(Information supplied Opens)

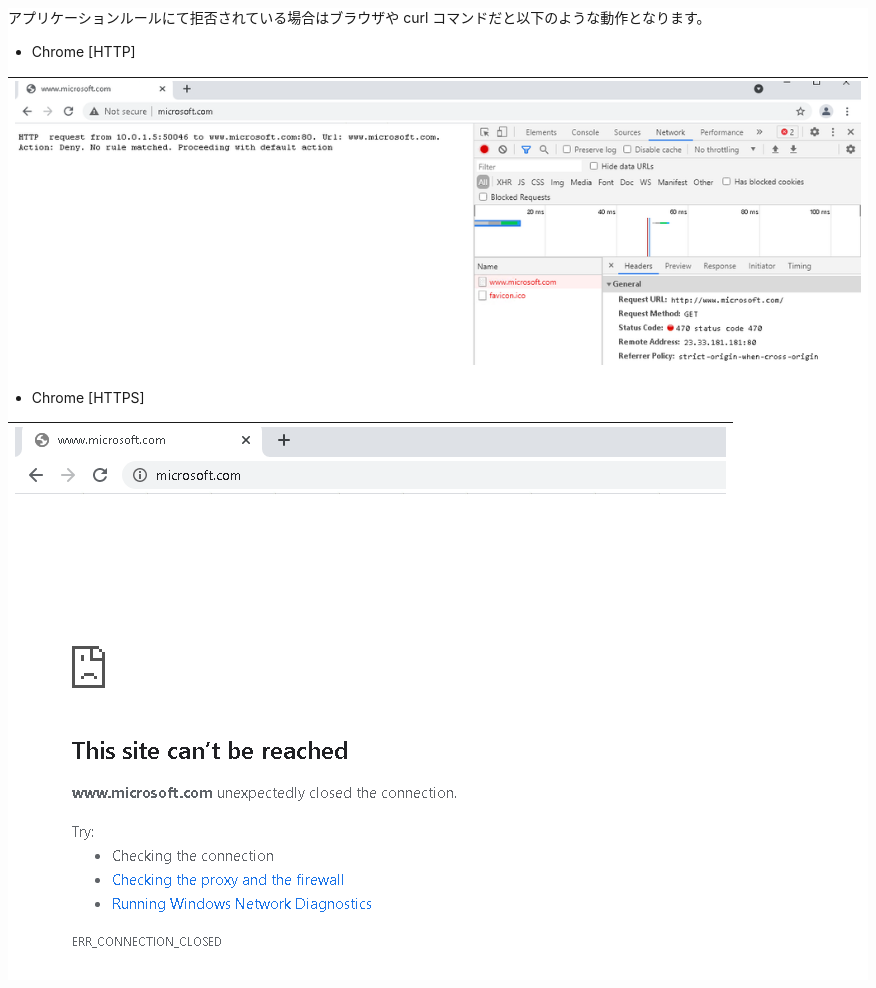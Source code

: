 アプリケーションルールにて拒否されている場合はブラウザや curl コマンドだと以下のような動作となります。

* Chrome [HTTP]

|![HTTP拒否](./firewall-rules/http-deny-browser.png)
|:-:|

* Chrome [HTTPS]

|![HTTPS拒否](./firewall-rules/https-deny-browser.png)
|:-:|
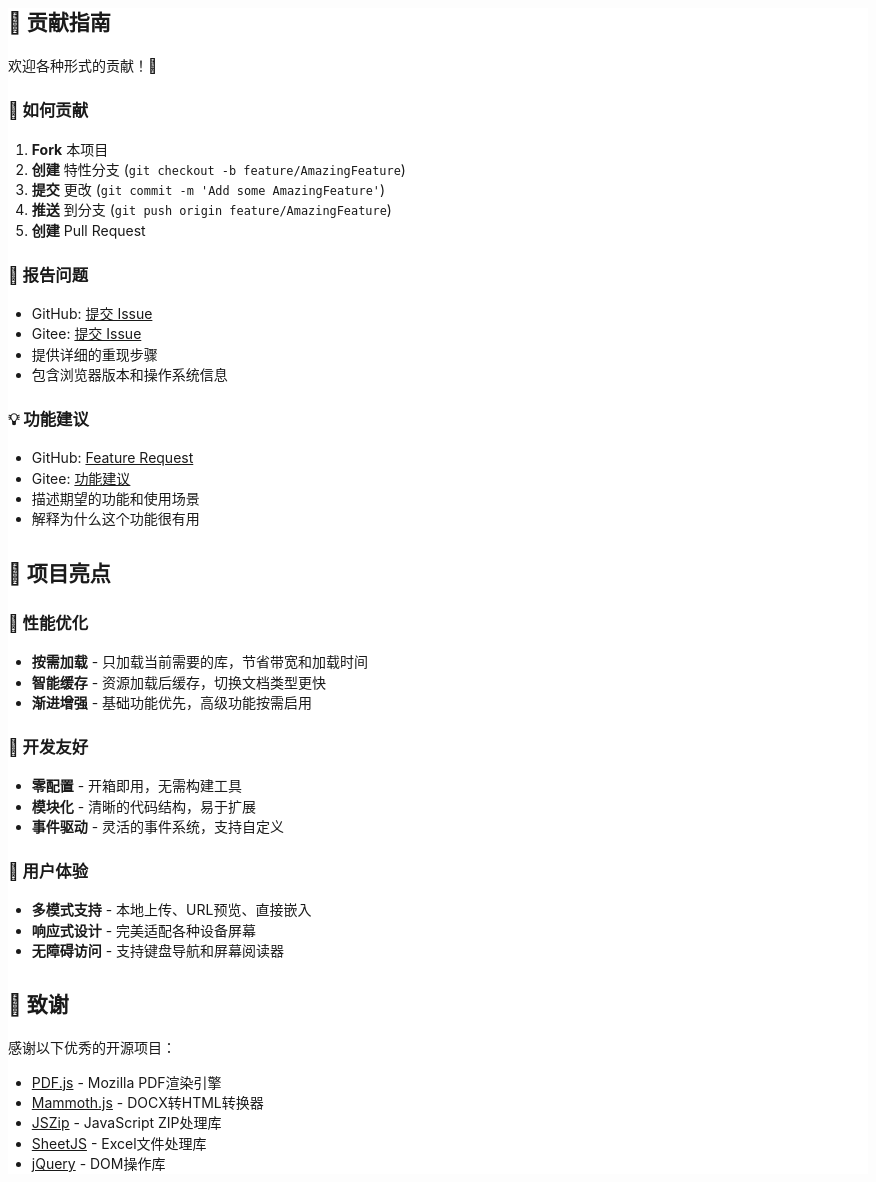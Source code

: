 ## 🤝 贡献指南

欢迎各种形式的贡献！🎉

### 📝 如何贡献
1. **Fork** 本项目
2. **创建** 特性分支 (`git checkout -b feature/AmazingFeature`)
3. **提交** 更改 (`git commit -m 'Add some AmazingFeature'`)
4. **推送** 到分支 (`git push origin feature/AmazingFeature`)
5. **创建** Pull Request

### 🐛 报告问题
- GitHub: [提交 Issue](https://github.com/anohanafes/offline-document-viewer/issues)
- Gitee: [提交 Issue](https://gitee.com/wang-qiuning/offline-document-viewer/issues)
- 提供详细的重现步骤
- 包含浏览器版本和操作系统信息

### 💡 功能建议
- GitHub: [Feature Request](https://github.com/anohanafes/offline-document-viewer/issues/new)
- Gitee: [功能建议](https://gitee.com/wang-qiuning/offline-document-viewer/issues/new)
- 描述期望的功能和使用场景
- 解释为什么这个功能很有用

## 🌟 项目亮点

### 🚀 性能优化
- **按需加载** - 只加载当前需要的库，节省带宽和加载时间
- **智能缓存** - 资源加载后缓存，切换文档类型更快
- **渐进增强** - 基础功能优先，高级功能按需启用

### 🔧 开发友好
- **零配置** - 开箱即用，无需构建工具
- **模块化** - 清晰的代码结构，易于扩展
- **事件驱动** - 灵活的事件系统，支持自定义

### 🎯 用户体验
- **多模式支持** - 本地上传、URL预览、直接嵌入
- **响应式设计** - 完美适配各种设备屏幕
- **无障碍访问** - 支持键盘导航和屏幕阅读器

## 🙏 致谢

感谢以下优秀的开源项目：
- [PDF.js](https://github.com/mozilla/pdf.js) - Mozilla PDF渲染引擎
- [Mammoth.js](https://github.com/mwilliamson/mammoth.js) - DOCX转HTML转换器
- [JSZip](https://github.com/Stuk/jszip) - JavaScript ZIP处理库
- [SheetJS](https://github.com/SheetJS/sheetjs) - Excel文件处理库
- [jQuery](https://github.com/jquery/jquery) - DOM操作库

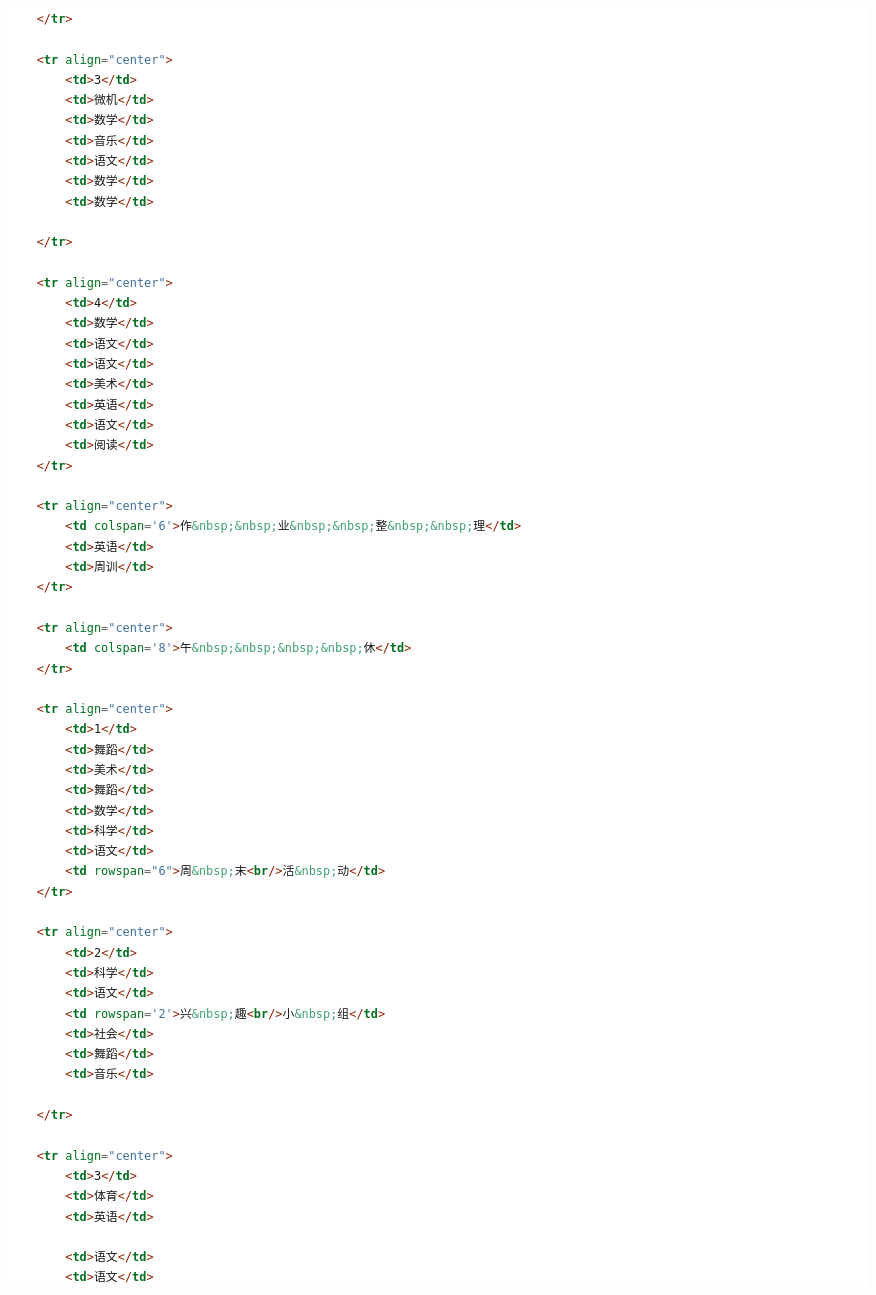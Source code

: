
 ```html
    </tr>
    
    <tr align="center">
        <td>3</td>
        <td>微机</td>
        <td>数学</td>
        <td>音乐</td>
        <td>语文</td>
        <td>数学</td>
        <td>数学</td>

    </tr>
    
    <tr align="center">
        <td>4</td>
        <td>数学</td>
        <td>语文</td>
        <td>语文</td>
        <td>美术</td>
        <td>英语</td>
        <td>语文</td>
        <td>阅读</td>
    </tr>
    
    <tr align="center">
        <td colspan='6'>作&nbsp;&nbsp;业&nbsp;&nbsp;整&nbsp;&nbsp;理</td>
        <td>英语</td>
        <td>周训</td>
    </tr>
    
    <tr align="center">
        <td colspan='8'>午&nbsp;&nbsp;&nbsp;&nbsp;休</td>
    </tr>
    
    <tr align="center">
        <td>1</td>
        <td>舞蹈</td>
        <td>美术</td>
        <td>舞蹈</td>
        <td>数学</td>
        <td>科学</td>
        <td>语文</td>
        <td rowspan="6">周&nbsp;末<br/>活&nbsp;动</td>
    </tr>
    
    <tr align="center">
        <td>2</td>
        <td>科学</td>
        <td>语文</td>
        <td rowspan='2'>兴&nbsp;趣<br/>小&nbsp;组</td>
        <td>社会</td>
        <td>舞蹈</td>
        <td>音乐</td>
        
    </tr>

    <tr align="center">
        <td>3</td>
        <td>体育</td>
        <td>英语</td>
        
        <td>语文</td>
        <td>语文</td>
```
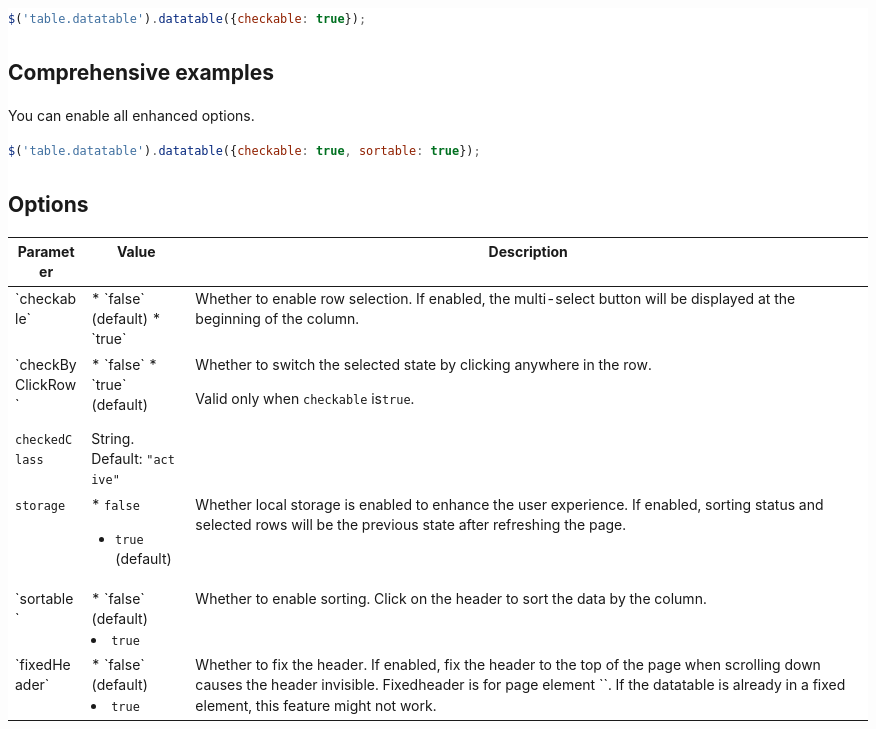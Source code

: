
 ```js
$('table.datatable').datatable({checkable: true});
```

## Comprehensive examples

You can enable all enhanced options.

<div class="example">
  <div class="datatable" data-checkable="true" data-sortable="true"></div>
</div>

```js
$('table.datatable').datatable({checkable: true, sortable: true});
```

## Options

<table class="table-bordered table">
  <thead>
    <tr><th>Parameter</th>
    <th>Value</th>
    <th>Description</th>
  </tr></thead>
  <tbody>
    <tr>
      <td>`checkable`</td>
      <td>*   `false` (default)
*   `true`</td>
      <td>Whether to enable row selection. If enabled, the multi-select button will be displayed at the beginning of the column.</td>
    </tr>
    <tr>
      <td>`checkByClickRow`</td>
      <td>*   `false`
*   `true` (default)</td>
      <td>Whether to switch the selected state by clicking anywhere in the row.

Valid only when `checkable` is`true`.</td>
    </tr>
    <tr>
      <td>`checkedClass`</td>
      <td>String. Default: `"active"`</td>
      <td><tr></tr></td>
    </tr>
    <tr>
      <td>`storage`</td>
      <td>*   `false`
*   `true` (default)</td>
      <td>Whether local storage is enabled to enhance the user experience. If enabled, sorting status and selected rows will be the previous state after refreshing the page.</td>
    </tr>
    <tr>
      <td>`sortable`</td>
      <td>*   `false` (default)
*   `true`</td>
      <td>Whether to enable sorting. Click on the header to sort the data by the column.</td>
    </tr>
    <tr>
      <td>`fixedHeader`</td>
      <td>*   `false` (default)
*   `true`</td>
      <td>Whether to fix the header. If enabled, fix the header to the top of the page when scrolling down causes the header invisible. <span class="text-warning">Fixedheader is for page element `<body>`. If the datatable is already in a fixed element, this feature might not work.</span></td>
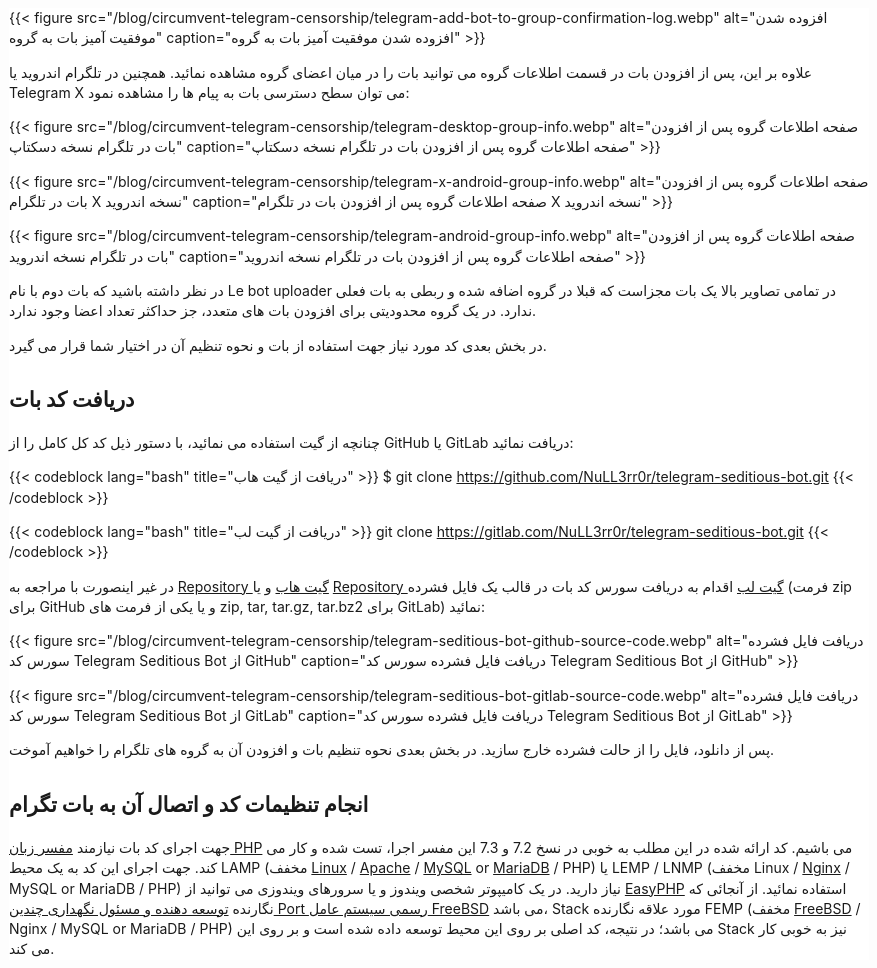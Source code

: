 {{< figure src="/blog/circumvent-telegram-censorship/telegram-add-bot-to-group-confirmation-log.webp" alt="افزوده شدن موفقیت آمیز بات به گروه" caption="افزوده شدن موفقیت آمیز بات به گروه" >}}

علاوه بر این، پس از افزودن بات در قسمت اطلاعات گروه می توانید بات را در میان اعضای گروه مشاهده نمائید. همچنین در تلگرام اندروید یا Telegram X می توان سطح دسترسی بات به پیام ها را مشاهده نمود:

{{< figure src="/blog/circumvent-telegram-censorship/telegram-desktop-group-info.webp" alt="صفحه اطلاعات گروه پس از افزودن بات در تلگرام نسخه دسکتاپ" caption="صفحه اطلاعات گروه پس از افزودن بات در تلگرام نسخه دسکتاپ" >}}

{{< figure src="/blog/circumvent-telegram-censorship/telegram-x-android-group-info.webp" alt="صفحه اطلاعات گروه پس از افزودن بات در تلگرام X نسخه اندروید" caption="صفحه اطلاعات گروه پس از افزودن بات در تلگرام X نسخه اندروید" >}}

{{< figure src="/blog/circumvent-telegram-censorship/telegram-android-group-info.webp" alt="صفحه اطلاعات گروه پس از افزودن بات در تلگرام نسخه اندروید" caption="صفحه اطلاعات گروه پس از افزودن بات در تلگرام نسخه اندروید" >}}

در نظر داشته باشید که بات دوم با نام Le bot uploader در تمامی تصاویر بالا یک بات مجزاست که قبلا در گروه اضافه شده و ربطی به بات فعلی ندارد. در یک گروه محدودیتی برای افزودن بات های متعدد، جز حداکثر تعداد اعضا وجود ندارد.

در بخش بعدی کد مورد نیاز جهت استفاده از بات و نحوه تنظیم آن در اختیار شما قرار می گیرد.

## دریافت کد بات

چنانچه از گیت استفاده می نمائید، با دستور ذیل کد کل کامل را از GitHub یا GitLab دریافت نمائید:

{{< codeblock lang="bash" title="دریافت از گیت هاب" >}}
$ git clone https://github.com/NuLL3rr0r/telegram-seditious-bot.git
{{< /codeblock >}}

{{< codeblock lang="bash" title="دریافت از گیت لب" >}}
git clone https://gitlab.com/NuLL3rr0r/telegram-seditious-bot.git
{{< /codeblock >}}

در غیر اینصورت با مراجعه به [Repository گیت هاب](https://github.com/NuLL3rr0r/telegram-seditious-bot) و یا [Repository گیت لب](https://gitlab.com/NuLL3rr0r/telegram-seditious-bot) اقدام به دریافت سورس کد بات در قالب یک فایل فشرده (فرمت zip برای GitHub و یا یکی از فرمت های zip, tar, tar.gz, tar.bz2 برای GitLab) نمائید:

{{< figure src="/blog/circumvent-telegram-censorship/telegram-seditious-bot-github-source-code.webp" alt="دریافت فایل فشرده سورس کد Telegram Seditious Bot از GitHub" caption="دریافت فایل فشرده سورس کد Telegram Seditious Bot از GitHub" >}}

{{< figure src="/blog/circumvent-telegram-censorship/telegram-seditious-bot-gitlab-source-code.webp" alt="دریافت فایل فشرده سورس کد Telegram Seditious Bot از GitLab" caption="دریافت فایل فشرده سورس کد Telegram Seditious Bot از GitLab" >}}

پس از دانلود، فایل را از حالت فشرده خارج سازید. در بخش بعدی نحوه تنظیم بات و افزودن آن به گروه های تلگرام را خواهیم آموخت.

## انجام تنظیمات کد و اتصال آن به بات تگرام

جهت اجرای کد بات نیازمند [مفسر زبان PHP](https://php.net/) می باشیم. کد ارائه شده در این مطلب به خوبی در نسخ 7.2 و 7.3 این مفسر اجرا، تست شده و کار می کند. جهت اجرای این کد به یک محیط LAMP (مخفف [Linux](https://kernel.org) / [Apache](https://apache.org) / [MySQL](https://mysql.com) or [MariaDB](https://mariadb.org) / PHP) یا LEMP / LNMP (مخفف Linux / [Nginx](https://nginx.org) / MySQL or MariaDB / PHP) نیاز دارید. در یک کامیپوتر شخصی ویندوز و یا سرورهای ویندوزی می توانید از [EasyPHP](https://easyphp.org/) استفاده نمائید. از آنجائی که نگارنده [توسعه دهنده و مسئول نگهداری چندین Port رسمی سیستم عامل FreeBSD](https://freebsd.org/cgi/ports.cgi?query=info%40babaei.net&stype=maintainer) می باشد، Stack مورد علاقه نگارنده FEMP (مخفف [FreeBSD](https://freebsd.org) / Nginx / MySQL or MariaDB / PHP) می باشد؛ در نتیجه، کد اصلی بر روی این محیط توسعه داده شده است و بر روی این Stack نیز به خوبی کار می کند.
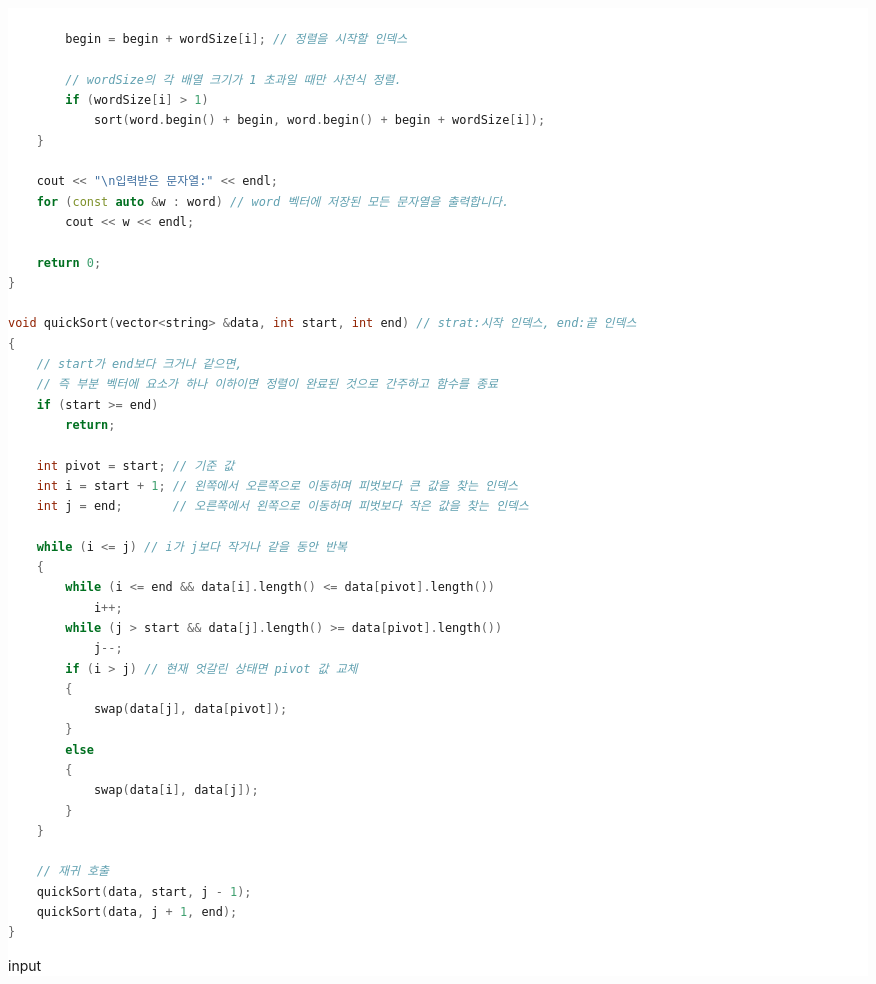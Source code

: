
 ```cpp

        begin = begin + wordSize[i]; // 정렬을 시작할 인덱스

        // wordSize의 각 배열 크기가 1 초과일 때만 사전식 정렬.
        if (wordSize[i] > 1)
            sort(word.begin() + begin, word.begin() + begin + wordSize[i]);
    }

    cout << "\n입력받은 문자열:" << endl;
    for (const auto &w : word) // word 벡터에 저장된 모든 문자열을 출력합니다.
        cout << w << endl;

    return 0;
}

void quickSort(vector<string> &data, int start, int end) // strat:시작 인덱스, end:끝 인덱스
{
    // start가 end보다 크거나 같으면,
    // 즉 부분 벡터에 요소가 하나 이하이면 정렬이 완료된 것으로 간주하고 함수를 종료
    if (start >= end)
        return;

    int pivot = start; // 기준 값
    int i = start + 1; // 왼쪽에서 오른쪽으로 이동하며 피벗보다 큰 값을 찾는 인덱스
    int j = end;       // 오른쪽에서 왼쪽으로 이동하며 피벗보다 작은 값을 찾는 인덱스

    while (i <= j) // i가 j보다 작거나 같을 동안 반복
    {
        while (i <= end && data[i].length() <= data[pivot].length())
            i++;
        while (j > start && data[j].length() >= data[pivot].length())
            j--;
        if (i > j) // 현재 엇갈린 상태면 pivot 값 교체
        {
            swap(data[j], data[pivot]);
        }
        else
        {
            swap(data[i], data[j]);
        }
    }

    // 재귀 호출
    quickSort(data, start, j - 1);
    quickSort(data, j + 1, end);
}

```

input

(Information supplied Closes)

> Work order: Starting from the records above, filter out all lines except those containing the word "seditious".

> Solved problem:
$ git clone https://github.com/NuLL3rr0r/telegram-seditious-bot.git
git clone https://gitlab.com/NuLL3rr0r/telegram-seditious-bot.git
در غیر اینصورت با مراجعه به [Repository گیت هاب](https://github.com/NuLL3rr0r/telegram-seditious-bot) و یا [Repository گیت لب](https://gitlab.com/NuLL3rr0r/telegram-seditious-bot) اقدام به دریافت سورس کد بات در قالب یک فایل فشرده (فرمت zip برای GitHub و یا یکی از فرمت های zip, tar, tar.gz, tar.bz2 برای GitLab) نمائید:
{{< figure src="/blog/circumvent-telegram-censorship/telegram-seditious-bot-github-source-code.webp" alt="دریافت فایل فشرده سورس کد Telegram Seditious Bot از GitHub" caption="دریافت فایل فشرده سورس کد Telegram Seditious Bot از GitHub" >}}
{{< figure src="/blog/circumvent-telegram-censorship/telegram-seditious-bot-gitlab-source-code.webp" alt="دریافت فایل فشرده سورس کد Telegram Seditious Bot از GitLab" caption="دریافت فایل فشرده سورس کد Telegram Seditious Bot از GitLab" >}}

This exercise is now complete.